I started out on a few dead-end alleys in Highland Park, remarkable for their Stone-Age Era wall paintings. Then, I ran into typical streets trouble; colonized streets. This time, it was Glenview Place. I recognize that residents want to make the most of their living space, and a small, dead-end road is an ideal choice for extending your space, for parking, for car washing, for cookouts, for putting greens. However, it is a bit annoying to find public roads plastered with “Private Property” and “No Trespassing” signs a quarter mile before the end. Grrr!

Nonetheless, the pleasant morning made up for the irritation and returned the way I came, this time scaling down Violin Way until it wrapped around St. Marie Street and Chinn Way. Shaking off the dust from Highland Park, I entered the meat of my course in Larimer. I had laid out a route to do all of Indiana Way, finish a section between Larimer Avenue and Negley Run Road, then zig-zag across Larimer to Lincoln.

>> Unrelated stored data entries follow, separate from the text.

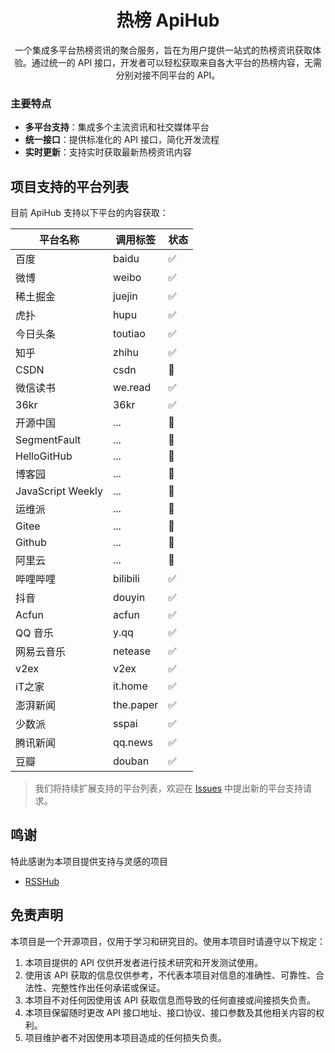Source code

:<h1 align="center">热榜 ApiHub</h1>
<p align="center">一个集成多平台热榜资讯的聚合服务，旨在为用户提供一站式的热榜资讯获取体验。通过统一的 API 接口，开发者可以轻松获取来自各大平台的热榜内容，无需分别对接不同平台的 API。</p>

### 主要特点

- **多平台支持**：集成多个主流资讯和社交媒体平台
- **统一接口**：提供标准化的 API 接口，简化开发流程
- **实时更新**：支持实时获取最新热榜资讯内容

## 项目支持的平台列表

目前 ApiHub 支持以下平台的内容获取：

| 平台名称          | 调用标签  | 状态 |
| ----------------- | --------- | ---- |
| 百度              | baidu     | ✅   |
| 微博              | weibo     | ✅   |
| 稀土掘金          | juejin    | ✅   |
| 虎扑              | hupu      | ✅   |
| 今日头条          | toutiao   | ✅   |
| 知乎              | zhihu     | ✅   |
| CSDN              | csdn      | 🔄   |
| 微信读书          | we.read   | ✅   |
| 36kr              | 36kr      | ✅   |
| 开源中国          | ...       | 🔄   |
| SegmentFault      | ...       | 🔄   |
| HelloGitHub       | ...       | 🔄   |
| 博客园            | ...       | 🔄   |
| JavaScript Weekly | ...       | 🔄   |
| 运维派            | ...       | 🔄   |
| Gitee             | ...       | 🔄   |
| Github            | ...       | 🔄   |
| 阿里云            | ...       | 🔄   |
| 哔哩哔哩          | bilibili  | ✅   |
| 抖音              | douyin    | ✅   |
| Acfun             | acfun     | ✅   |
| QQ 音乐           | y.qq      | ✅   |
| 网易云音乐        | netease   | ✅   |
| v2ex              | v2ex      | ✅   |
| iT之家            | it.home   | ✅   |
| 澎湃新闻          | the.paper | ✅   |
| 少数派            | sspai     | ✅   |
| 腾讯新闻          | qq.news   | ✅   |
| 豆瓣              | douban    | ✅   |

> 我们将持续扩展支持的平台列表，欢迎在 [Issues](https://github.com/Rankslive/RanksLiveApi/issues) 中提出新的平台支持请求。

## 鸣谢

特此感谢为本项目提供支持与灵感的项目

- [RSSHub](https://github.com/DIYgod/RSSHub)

## 免责声明

本项目是一个开源项目，仅用于学习和研究目的。使用本项目时请遵守以下规定：

1. 本项目提供的 API 仅供开发者进行技术研究和开发测试使用。
2. 使用该 API 获取的信息仅供参考，不代表本项目对信息的准确性、可靠性、合法性、完整性作出任何承诺或保证。
3. 本项目不对任何因使用该 API 获取信息而导致的任何直接或间接损失负责。
4. 本项目保留随时更改 API 接口地址、接口协议、接口参数及其他相关内容的权利。
5. 项目维护者不对因使用本项目造成的任何损失负责。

It isn’t actually that far. Indiana Way starts out well, makes it past the autobody shop and then disintegrates into a sidewalk along a playground. Orange Street, however, doesn’t really didn’t go through, I had to bushwhack through tall weeds and under broken trees to do it. That, of course, roused the local dogs, and by the time I stopped to take a picture of Orange Street, their howls were unnerving. It was also disappointing to see that a house with newly installed windows had already had its new windows broken. Then, a faded blue and white full sized van crept past me, going not more than 15 mph. Fine, residential area, old guys go slow. Continuing down Lenora, I passed this van as the driver slowly parked. Lenora ends, aptly, at Orphan Street which is high above Negley Run Road. This whole area seemed rather orphaned, honestly.

Now on a mission to complete the remaining little streets, what should slowly drive by, but the blue and white van. There was a veritable traffic jam as I tried to cross the street, while the van slowly made a right and sporty car quickly came up behind it. At this point I had just about had enough. Why was this guy driving so slowly? At any rate, I figured I could do this section later and zipped onto the other side of the street. I came up Victor Way as it squeezed past two houses en route to Rapidan Way, but two cars up on blocks for repairs impeded my progress to Renfrew Street, so I adjusted my route and crossed over to Lowell. Coming down Lowell, what should I see but the blue and white van slowly coming down the street! Ugh, three times a charm, so I bolted over to Lincoln Avenue, where I caught a picture of the faded glory of the Elks Club.

Lincoln crosses high above Washington Boulevard, but below a set of train tracks. I was surprised to still see icicles below the rusty trestle. The far side of Washington Boulevard is fairly spread out with long alleys and steeply rising hills. It seems I always find cemeteries on hilltops, and this was no exception. There’s also a juvenile detention center, a defunct veteran’s complex and Job Corp, which seems to be a campus tech school of some sort. Their website is pretty flowery, but the grounds were thoroughly fenced in.

At this point, I made my way back to Highland Park via Negley Run Road. Under the Meadow Street Bridge, soaring high above, defunct steps stood out against the brown winter leaves.